- Directions
The job is to find each line in the entries holding the string "jumps" and copy that line.
◇ ◇ ◇ ◇ ◇ ◇ ◇
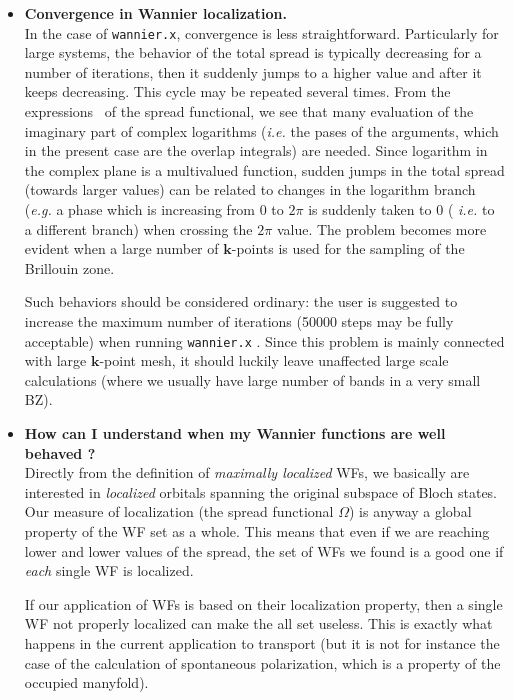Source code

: \begin{itemize}
\item   {\bf Convergence in Wannier localization.} \\
        In the case of {\tt wannier.x}, convergence is less straightforward.
        Particularly for large systems, the behavior of the total spread
        is typically decreasing for a number of iterations, then it suddenly
        jumps to a higher value and after it keeps decreasing. This cycle may be
        repeated several times.
        From the expressions~\cite{nicola} of the spread functional, we see that
        many evaluation of the imaginary part of complex logarithms ({\it i.e.}
        the pases of the arguments, which in the present case are the overlap
        integrals) are needed. Since logarithm in the complex plane
        is a multivalued function, sudden jumps in the total spread (towards larger
        values) can be related to changes in the logarithm branch ({\it e.g.} a phase
        which is increasing from $0$ to $2\pi$ is suddenly taken to 0 (
        {\it i.e.} to a different branch) when crossing the $2\pi$ value.
        The problem becomes more evident when a large number of $\mathbf{k}$-points
        is used for the sampling of the Brillouin zone.

        Such behaviors should be considered ordinary: the user is suggested to increase
        the maximum number of iterations (50000 steps may be fully acceptable)
        when running {\tt wannier.x} . Since this problem is mainly connected with
        large $\mathbf{k}$-point mesh, it should luckily leave unaffected large scale
        calculations (where we usually have large number of bands in a very small BZ).

\item   {\bf How can I understand when my Wannier functions are well behaved ?} \\
        Directly from the definition of {\it maximally localized} WFs, we basically
        are interested in {\it localized} orbitals spanning the original subspace
        of Bloch states. Our measure of localization (the spread functional $\Omega$)
        is anyway a global property of the WF set as a whole.
        This means that even if we are reaching lower and lower
        values of the spread, the set of WFs we found is a good one if {\it each}
        single WF is localized.

        If our application of WFs is based on their localization property, then
        a single WF not properly localized can make the all set useless. This is
        exactly what happens in the current application to transport (but it is not
        for instance the case of the calculation of spontaneous polarization, which is
        a property of the occupied manyfold).


\end{itemize}
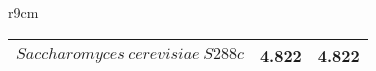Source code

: \begin{wraptable}{r}{9cm}
\begin{tabular}{ @{ \makebox[2em][r]{\rownumber\space} } | lcc}
         $ Saccharomyces \ cerevisiae \ S288c $ & 4.822 & 4.822 \\ 
		\bottomrule
	\end{tabular}	
\end{wraptable}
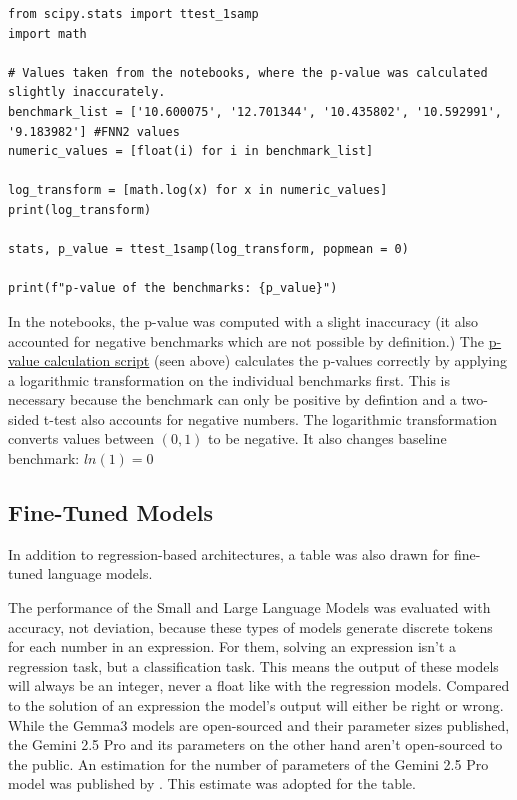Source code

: \documentclass{article}
\begin{document}
\begin{Verbatim}
from scipy.stats import ttest_1samp
import math

# Values taken from the notebooks, where the p-value was calculated slightly inaccurately.
benchmark_list = ['10.600075', '12.701344', '10.435802', '10.592991', '9.183982'] #FNN2 values
numeric_values = [float(i) for i in benchmark_list]

log_transform = [math.log(x) for x in numeric_values]
print(log_transform)

stats, p_value = ttest_1samp(log_transform, popmean = 0)

print(f"p-value of the benchmarks: {p_value}")
\end{Verbatim}
In the notebooks, the p-value was computed with a slight inaccuracy (it also accounted for negative benchmarks which are not possible by definition.)
The \href{https://github.com/AntonStantan/matura/blob/main/get_p-value.py}{p-value calculation script} (seen above) calculates the p-values correctly by applying a logarithmic transformation on the individual benchmarks first.
This is necessary because the benchmark can only be positive by defintion and a two-sided t-test also accounts for negative numbers. The logarithmic transformation converts values between $(0,1)$ to be negative. It also changes baseline benchmark: $ln(1) = 0$

\subsection{Fine-Tuned Models}
In addition to regression-based architectures, a table was also drawn for fine-tuned language models.

The performance of the Small and Large Language Models was evaluated with accuracy, not deviation, because these types of models generate discrete tokens for each number in an expression. For them, solving an expression isn't a regression task, but a classification task. This means the output of these models will always be an integer, never a float like with the regression models. Compared to the solution of an expression the model's output will either be right or wrong.
\\[1em]
While the Gemma3 models are open-sourced and their parameter sizes published, the Gemini 2.5 Pro and its parameters on the other hand aren't open-sourced to the public.
An estimation for the number of parameters of the Gemini 2.5 Pro model was published by \cite{chadha2025gemini}. This estimate was adopted for the table.
\end{document}
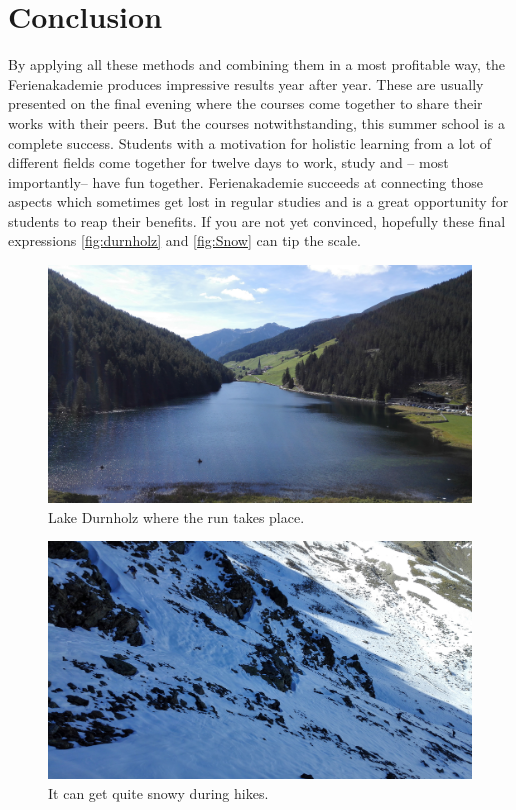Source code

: \section{Conclusion}
By applying all these methods and combining them in a most profitable way, the Ferienakademie produces impressive results year after year. These are usually presented on the final evening where the courses come together to share their works with their peers. But the courses notwithstanding, this summer school is a complete success. Students with a motivation for holistic learning from a lot of different fields come together for twelve days to work, study and -- most importantly-- have fun together. Ferienakademie succeeds at connecting those aspects which sometimes get lost in regular studies and is a great opportunity for students to reap their benefits. If you are not yet convinced, hopefully these final expressions \autoref{fig:durnholz} and \autoref{fig:Snow} can tip the scale.
\begin{figure}[ht]%
 	\begin{center}%
 		\includegraphics[scale=0.045]{img/Durnholz.jpg}%
 		\caption{Lake Durnholz where the run takes place.}\label{fig:durnholz}%
 	\end{center}%
\end{figure}
\begin{figure}[ht]%
 	\begin{center}%
 		\includegraphics[scale=0.045]{img/Snow.jpg}%
 		\caption{It can get quite snowy during hikes.}\label{fig:Snow}%
 	\end{center}%
\end{figure}
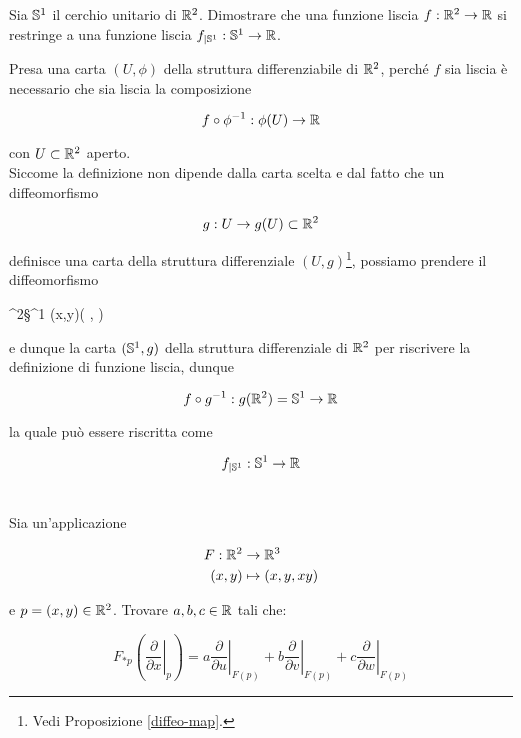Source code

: \begin{tcolorbox}
	Sia $ \S^{1} $ il cerchio unitario di $ \R^{2} $. Dimostrare che una funzione liscia $ f : \R^{2} \to \R $ si restringe a una funzione liscia $ f_{|\S^{1}} : \S^{1} \to \R $.
\end{tcolorbox}

Presa una carta $ (U,\phi) $ della struttura differenziabile di $ \R^{2} $, perché $ f $ sia liscia è necessario che sia liscia la composizione

\begin{equation}
	f \circ \phi^{-1} : \phi(U) \to \R
\end{equation}

con $ U \subset \R^{2} $ aperto.\\
Siccome la definizione non dipende dalla carta scelta e dal fatto che un diffeomorfismo

\begin{equation}
	g : U \to g(U) \subset \R^{2}
\end{equation}

definisce una carta della struttura differenziale $ (U,g) $\footnote{%
	Vedi Proposizione \ref{diffeo-map}.%
}, possiamo prendere il diffeomorfismo

%
	{\R^{2}}{\S^{1}}%
	{(x,y)}{\left( , \right)}
	
e dunque la carta $ (\S^{1},g) $ della struttura differenziale di $ \R^{2} $ per riscrivere la definizione di funzione liscia, dunque

\begin{equation}
	f \circ g^{-1} : g(\R^{2}) = \S^{1} \to \R
\end{equation}

la quale può essere riscritta come

\begin{equation}
	f_{|\S^{1}} : \S^{1} \to \R
\end{equation}

\tocless\section{}\label{es2-8}

\begin{tcolorbox}
	Sia un'applicazione
	
	\begin{align}
		\begin{split}
			F : \R^{2} &\to \R^{3}\\
			(x,y) &\mapsto (x,y,xy)
		\end{split}
	\end{align}
	
	e $ p = (x,y) \in \R^{2} $. Trovare $ a,b,c \in \R $ tali che:
	
	\begin{equation}
		F_{*p} \left( \left. \dfrac{\partial}{\partial x} \right|_{p} \right) = a \left. \dfrac{\partial}{\partial u} \right|_{F(p)} + b \left. \dfrac{\partial}{\partial v} \right|_{F(p)} + c \left. \dfrac{\partial}{\partial w} \right|_{F(p)}
	\end{equation}
\end{tcolorbox}

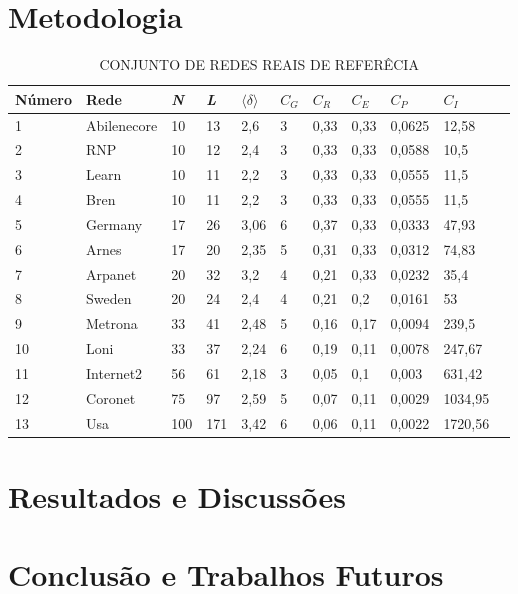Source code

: \documentclass[12pt]{article}
\begin{document}
\section{Metodologia}\label{sec:met}
\begin{table}[htp]
\caption{CONJUNTO DE REDES REAIS DE REFERÊCIA}\label{tab:tab1}
\centering
\begin{tabular}{l*{9}{l}r}
\hline\rowcolor{Gray}
Número & Rede & \textit{N} & \textit{L} & $\langle \delta \rangle$ & $C_G$ & $C_R$ & $C_E$ & $C_P$ & $C_I$\\ 
\hline
1   &Abilenecore &10    &13     &2,6    &3   &0,33    &0,33     &0,0625     & 12,58\\
2   &RNP        &10     &12     & 2,4   &3   &0,33    &0,33     &0,0588     &10,5\\
3   &Learn      &10     & 11    &2,2    &3   &0,33    &0,33     &0,0555     &11,5\\
4   &Bren       &10     & 11    &2,2    &3   &0,33    &0,33     &0,0555     &11,5\\
5   &Germany    &17     & 26    &3,06   &6   &0,37    &0,33     &0,0333     &47,93\\
6   &Arnes      &17     & 20    &2,35   &5   &0,31    &0,33     &0,0312     &74,83\\
7   &Arpanet    &20     & 32    &3,2    &4   & 0,21   &0,33     & 0,0232    &35,4\\
8   &Sweden     &20     & 24    &2,4    &4   & 0,21   &0,2&     0,0161      &53\\
9   &Metrona    &33     & 41    &2,48   &5   & 0,16   &0,17     & 0,0094    &239,5\\
10  &Loni       &33     & 37    &2,24   & 6  & 0,19   &0,11     & 0,0078    &247,67\\
11  &Internet2  &56     & 61    &2,18   & 3  & 0,05   &0,1      &0,003      &631,42\\
12  &Coronet    &75     & 97    & 2,59  & 5  & 0,07   &0,11     & 0,0029    &1034,95\\
13  &Usa        &100    &171    & 3,42  & 6  &0,06    &0,11     & 0,0022    &1720,56\\
\hline
\end{tabular}
\end{table}
\section{Resultados e Discussões}\label{sec:result}


\section{Conclusão e Trabalhos Futuros}\label{sec:conc}



\end{document}
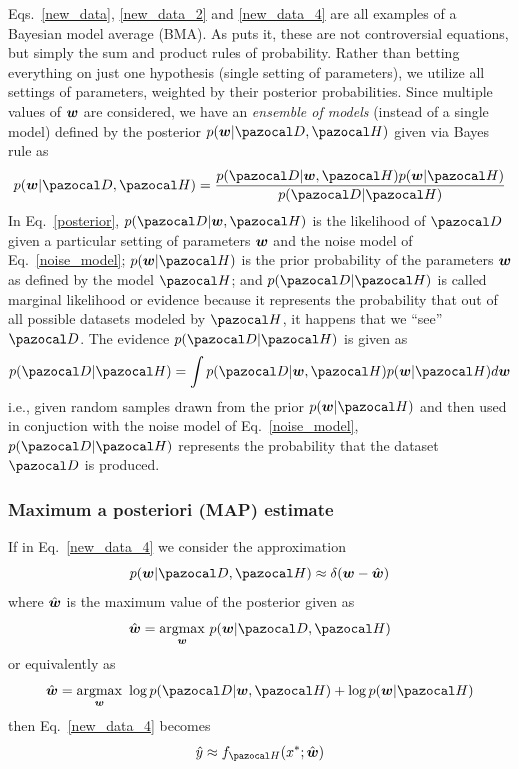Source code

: Eqs.~\eqref{new_data}, \eqref{new_data_2} and \eqref{new_data_4} are all examples of a Bayesian model average (BMA). 
As \textcite{wilson2020bayesian} puts it, these are not controversial equations, but simply the sum and product rules of probability. 
Rather than betting everything on just one hypothesis (single setting of parameters), we utilize all settings of parameters, weighted by their posterior probabilities.
Since multiple values of $\boldsymbol{w}$ are considered, we have an \textit{ensemble of models} (instead of a single model) defined by the posterior $p(\bw|\cD,\cH)$ given via Bayes rule as
\begin{equation}\label{posterior}
p(\bw|\cD,\cH) =\frac{p(\cD|\bw,\cH)p(\bw|\cH)}{p(\cD|\cH)}
\end{equation}
In Eq.~\eqref{posterior}, $p(\cD|\bw,\cH)$ is the likelihood of $\cD$ given a particular setting of parameters $\boldsymbol{w}$ and the noise model of Eq.~\eqref{noise_model}; $p(\bw|\cH)$ is the prior probability of the parameters $\boldsymbol{w}$ as defined by the model $\cH$; and $p(\cD|\cH)$ is called marginal likelihood or evidence because it represents the probability that out of all possible datasets modeled by $\cH$, it happens that we ``see'' $\cD$.
The evidence $p(\cD|\cH)$ is given as 
\begin{equation}\label{}
p(\cD|\cH) =\int p(\cD|\bw,\cH)p(\bw|\cH) d\bw 
\end{equation}
i.e., given random samples drawn from the prior $p(\bw|\cH)$ and then used in conjuction with the noise model of Eq.~\eqref{noise_model}, $p(\cD|\cH)$ represents the probability that the dataset $\cD$ is produced.

\subsubsection{Maximum a posteriori (MAP) estimate}\label{sec:MAP}

If in Eq.~\eqref{new_data_4} we consider the approximation
\begin{equation}\label{map_p}
	p(\bw|\cD,\cH) \approx \delta(\bw-\hat{\bw})
\end{equation}
where $\hat{\boldsymbol{w}}$ is the maximum value of the posterior given as
\begin{equation}\label{map}
\hat{\bw} = \underset{\bw}{\mathrm{argmax}}~p(\bw|\cD,\cH)
\end{equation}
or equivalently as
\begin{equation}\label{map_2}
\hat{\bw} = \underset{\bw}{\mathrm{argmax}}~\log p(\cD|\bw,\cH) + \log p(\bw|\cH)
\end{equation}
then Eq.~\eqref{new_data_4} becomes
\begin{equation}\label{new_data_map}
\hat{y} \approx f_{\cH}(x^*;\hat{\bw})
\end{equation}

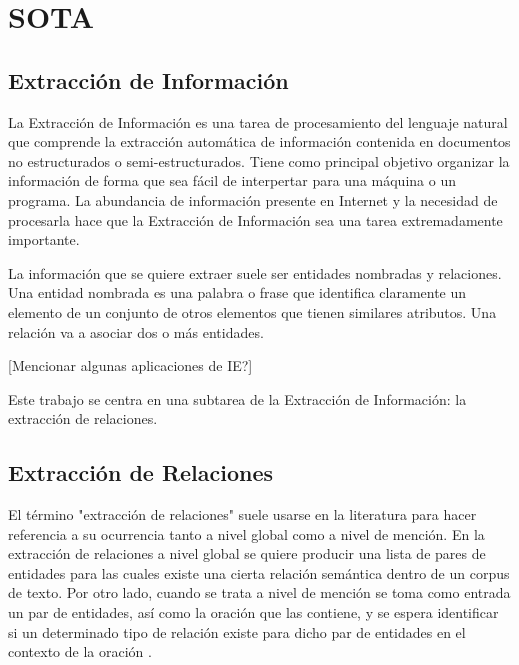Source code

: 
\chapter{SOTA}
\section{Extracción de Información}

La Extracción de Información es una tarea de procesamiento del lenguaje natural que comprende la extracción automática de información contenida en documentos no estructurados o semi-estructurados. Tiene como principal objetivo organizar la información de forma que sea fácil de interpertar para una máquina o un programa. La abundancia de información presente en Internet y la necesidad de procesarla hace que la Extracción de Información sea una tarea extremadamente importante. 


La información que se quiere extraer suele ser entidades nombradas y relaciones. Una entidad nombrada es una palabra o frase que identifica claramente un elemento de un conjunto de otros elementos que tienen similares atributos. Una relación va a asociar dos o más entidades.  

[Mencionar algunas aplicaciones de IE?]


Este trabajo se centra en una subtarea de la Extracción de Información: la extracción de relaciones.

\section{Extracción de Relaciones} 

El término "extracción de relaciones" suele usarse en la literatura para hacer referencia a su ocurrencia tanto a nivel global como a nivel de mención. En la extracción de relaciones a nivel global se quiere producir una lista de pares de entidades para las cuales existe una cierta relación semántica dentro de un corpus de texto. Por otro lado, cuando se trata a nivel de mención se toma como entrada un par de entidades, así como la oración que las contiene, y se espera identificar si un determinado tipo de relación existe para dicho par de entidades en el contexto de la oración \cite{pawar2017survey}.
◇ ◇ ◇ ◇ ◇ ◇ ◇
- Task response
        jumps to a higher value and after it keeps decreasing. This cycle may be
        is a multivalued function, sudden jumps in the total spread (towards larger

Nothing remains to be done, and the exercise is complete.